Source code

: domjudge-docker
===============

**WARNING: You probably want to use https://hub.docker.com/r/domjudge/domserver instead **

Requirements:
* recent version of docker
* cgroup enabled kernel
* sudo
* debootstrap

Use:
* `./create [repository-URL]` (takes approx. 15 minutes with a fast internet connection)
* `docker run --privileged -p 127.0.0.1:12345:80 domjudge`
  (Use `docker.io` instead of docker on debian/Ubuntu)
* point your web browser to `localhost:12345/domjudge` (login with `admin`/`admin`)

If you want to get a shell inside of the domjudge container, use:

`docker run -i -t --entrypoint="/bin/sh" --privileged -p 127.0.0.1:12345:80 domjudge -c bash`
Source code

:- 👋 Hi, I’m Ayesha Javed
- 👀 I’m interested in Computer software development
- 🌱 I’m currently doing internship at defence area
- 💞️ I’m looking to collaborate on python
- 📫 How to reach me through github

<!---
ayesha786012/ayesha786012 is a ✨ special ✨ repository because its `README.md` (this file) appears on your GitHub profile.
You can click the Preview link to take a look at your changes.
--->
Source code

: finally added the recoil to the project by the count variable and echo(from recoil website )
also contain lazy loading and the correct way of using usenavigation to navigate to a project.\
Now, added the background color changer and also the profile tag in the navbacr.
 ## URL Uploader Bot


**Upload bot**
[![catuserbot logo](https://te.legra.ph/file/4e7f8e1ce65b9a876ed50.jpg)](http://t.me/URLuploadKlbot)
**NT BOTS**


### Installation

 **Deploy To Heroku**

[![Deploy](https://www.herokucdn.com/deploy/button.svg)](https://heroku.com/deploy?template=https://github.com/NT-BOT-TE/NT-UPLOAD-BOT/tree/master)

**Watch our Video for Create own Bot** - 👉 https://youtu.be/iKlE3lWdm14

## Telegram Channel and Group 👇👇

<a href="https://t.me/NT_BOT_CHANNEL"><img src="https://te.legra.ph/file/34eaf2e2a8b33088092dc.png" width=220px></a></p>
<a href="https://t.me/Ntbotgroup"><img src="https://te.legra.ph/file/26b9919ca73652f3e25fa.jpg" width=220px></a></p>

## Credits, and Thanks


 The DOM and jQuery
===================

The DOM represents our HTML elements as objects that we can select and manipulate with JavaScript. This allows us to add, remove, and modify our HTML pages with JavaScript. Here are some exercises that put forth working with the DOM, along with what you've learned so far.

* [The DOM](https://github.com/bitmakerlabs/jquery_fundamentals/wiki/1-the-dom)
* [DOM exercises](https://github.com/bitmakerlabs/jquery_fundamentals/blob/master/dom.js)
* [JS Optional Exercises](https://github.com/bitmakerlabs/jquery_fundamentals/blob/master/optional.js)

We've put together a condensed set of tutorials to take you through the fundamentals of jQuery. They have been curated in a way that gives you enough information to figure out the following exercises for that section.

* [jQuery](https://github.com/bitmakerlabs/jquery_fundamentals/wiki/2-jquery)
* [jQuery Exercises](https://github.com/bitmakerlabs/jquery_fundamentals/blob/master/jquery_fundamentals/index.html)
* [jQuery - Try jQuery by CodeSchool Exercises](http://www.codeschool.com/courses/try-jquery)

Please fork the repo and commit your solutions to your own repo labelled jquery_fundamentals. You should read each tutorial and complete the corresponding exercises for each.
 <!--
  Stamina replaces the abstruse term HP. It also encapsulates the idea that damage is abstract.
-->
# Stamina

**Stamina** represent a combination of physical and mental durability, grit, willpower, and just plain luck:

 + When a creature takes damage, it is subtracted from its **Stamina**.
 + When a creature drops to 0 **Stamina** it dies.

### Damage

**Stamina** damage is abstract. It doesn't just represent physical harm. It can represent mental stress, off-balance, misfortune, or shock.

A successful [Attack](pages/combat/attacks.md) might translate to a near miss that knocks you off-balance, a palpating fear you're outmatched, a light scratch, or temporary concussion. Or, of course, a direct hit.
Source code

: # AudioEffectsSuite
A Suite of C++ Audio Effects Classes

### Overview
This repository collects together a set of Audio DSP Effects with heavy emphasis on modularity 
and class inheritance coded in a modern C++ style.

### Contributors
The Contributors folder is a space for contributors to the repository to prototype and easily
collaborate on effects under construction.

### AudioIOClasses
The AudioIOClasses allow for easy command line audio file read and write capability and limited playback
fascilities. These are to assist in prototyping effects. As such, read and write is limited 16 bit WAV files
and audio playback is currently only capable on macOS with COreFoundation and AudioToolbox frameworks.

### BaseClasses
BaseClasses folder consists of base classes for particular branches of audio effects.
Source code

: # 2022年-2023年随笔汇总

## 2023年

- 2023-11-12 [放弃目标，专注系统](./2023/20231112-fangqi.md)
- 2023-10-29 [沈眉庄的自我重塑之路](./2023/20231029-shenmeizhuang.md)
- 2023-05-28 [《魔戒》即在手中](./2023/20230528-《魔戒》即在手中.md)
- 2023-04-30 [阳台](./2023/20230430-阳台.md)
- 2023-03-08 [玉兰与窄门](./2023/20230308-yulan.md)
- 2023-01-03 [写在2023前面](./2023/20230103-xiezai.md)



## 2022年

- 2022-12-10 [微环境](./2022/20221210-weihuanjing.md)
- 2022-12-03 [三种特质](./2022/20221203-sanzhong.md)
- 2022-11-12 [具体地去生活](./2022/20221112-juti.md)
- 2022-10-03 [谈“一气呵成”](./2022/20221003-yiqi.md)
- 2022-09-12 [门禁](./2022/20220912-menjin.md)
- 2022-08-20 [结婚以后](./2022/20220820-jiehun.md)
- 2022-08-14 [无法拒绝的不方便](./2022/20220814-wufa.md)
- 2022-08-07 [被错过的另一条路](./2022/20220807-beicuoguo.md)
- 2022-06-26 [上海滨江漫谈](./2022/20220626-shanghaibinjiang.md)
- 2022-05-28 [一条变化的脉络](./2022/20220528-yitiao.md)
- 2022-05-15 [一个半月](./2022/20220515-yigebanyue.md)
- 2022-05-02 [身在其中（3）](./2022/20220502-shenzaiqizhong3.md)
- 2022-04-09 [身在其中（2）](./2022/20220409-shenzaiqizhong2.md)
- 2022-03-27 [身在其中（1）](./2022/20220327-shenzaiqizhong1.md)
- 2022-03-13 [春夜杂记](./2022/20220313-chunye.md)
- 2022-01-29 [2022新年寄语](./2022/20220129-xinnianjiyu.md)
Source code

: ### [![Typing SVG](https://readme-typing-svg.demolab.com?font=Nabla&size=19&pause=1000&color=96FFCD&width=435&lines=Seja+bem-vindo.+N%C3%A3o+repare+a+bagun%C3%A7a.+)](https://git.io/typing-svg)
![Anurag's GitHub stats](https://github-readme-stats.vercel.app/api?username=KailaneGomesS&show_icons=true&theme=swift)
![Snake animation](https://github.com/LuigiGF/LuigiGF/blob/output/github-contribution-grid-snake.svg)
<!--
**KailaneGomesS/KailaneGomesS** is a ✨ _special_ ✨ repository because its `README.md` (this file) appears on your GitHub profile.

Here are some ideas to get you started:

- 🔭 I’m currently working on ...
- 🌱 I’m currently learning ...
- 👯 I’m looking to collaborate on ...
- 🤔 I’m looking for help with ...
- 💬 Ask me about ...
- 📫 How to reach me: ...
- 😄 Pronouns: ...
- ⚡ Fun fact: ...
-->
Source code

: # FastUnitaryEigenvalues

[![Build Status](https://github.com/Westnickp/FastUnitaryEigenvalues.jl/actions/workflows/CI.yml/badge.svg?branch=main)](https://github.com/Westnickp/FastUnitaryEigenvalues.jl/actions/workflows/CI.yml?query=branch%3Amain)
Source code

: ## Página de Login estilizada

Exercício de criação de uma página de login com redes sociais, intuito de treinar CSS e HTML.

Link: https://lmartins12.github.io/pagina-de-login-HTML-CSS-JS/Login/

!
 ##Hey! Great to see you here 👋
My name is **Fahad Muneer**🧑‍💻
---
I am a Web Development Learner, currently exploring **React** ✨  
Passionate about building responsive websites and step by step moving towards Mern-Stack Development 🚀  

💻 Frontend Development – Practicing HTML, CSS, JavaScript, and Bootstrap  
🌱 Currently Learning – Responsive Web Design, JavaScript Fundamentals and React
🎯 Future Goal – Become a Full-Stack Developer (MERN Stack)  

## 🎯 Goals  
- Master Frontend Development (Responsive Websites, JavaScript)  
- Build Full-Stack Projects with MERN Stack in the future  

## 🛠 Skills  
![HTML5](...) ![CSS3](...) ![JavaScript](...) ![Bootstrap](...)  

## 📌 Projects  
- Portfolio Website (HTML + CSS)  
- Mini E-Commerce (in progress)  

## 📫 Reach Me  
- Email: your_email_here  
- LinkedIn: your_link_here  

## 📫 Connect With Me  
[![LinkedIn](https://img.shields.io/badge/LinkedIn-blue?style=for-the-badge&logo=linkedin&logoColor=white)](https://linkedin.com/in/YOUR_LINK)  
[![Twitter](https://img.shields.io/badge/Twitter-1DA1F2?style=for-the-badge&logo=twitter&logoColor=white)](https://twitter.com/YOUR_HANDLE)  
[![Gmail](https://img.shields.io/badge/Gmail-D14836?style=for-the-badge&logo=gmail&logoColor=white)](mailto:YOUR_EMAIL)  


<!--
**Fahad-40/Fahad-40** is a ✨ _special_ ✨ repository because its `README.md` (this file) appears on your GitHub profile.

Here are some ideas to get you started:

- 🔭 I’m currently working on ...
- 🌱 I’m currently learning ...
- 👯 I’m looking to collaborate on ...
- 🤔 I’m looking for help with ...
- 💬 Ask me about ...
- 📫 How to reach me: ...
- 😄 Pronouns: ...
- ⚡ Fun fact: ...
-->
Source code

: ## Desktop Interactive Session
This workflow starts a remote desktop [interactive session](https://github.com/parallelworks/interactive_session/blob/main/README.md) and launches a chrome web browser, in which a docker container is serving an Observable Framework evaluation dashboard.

_ _ _ _

__PROBLEM TO SOLVE__:
Determine how many lines in the listing hold the word "Projects". Give only that figure.

__COMPLETED EXERCISE__:
2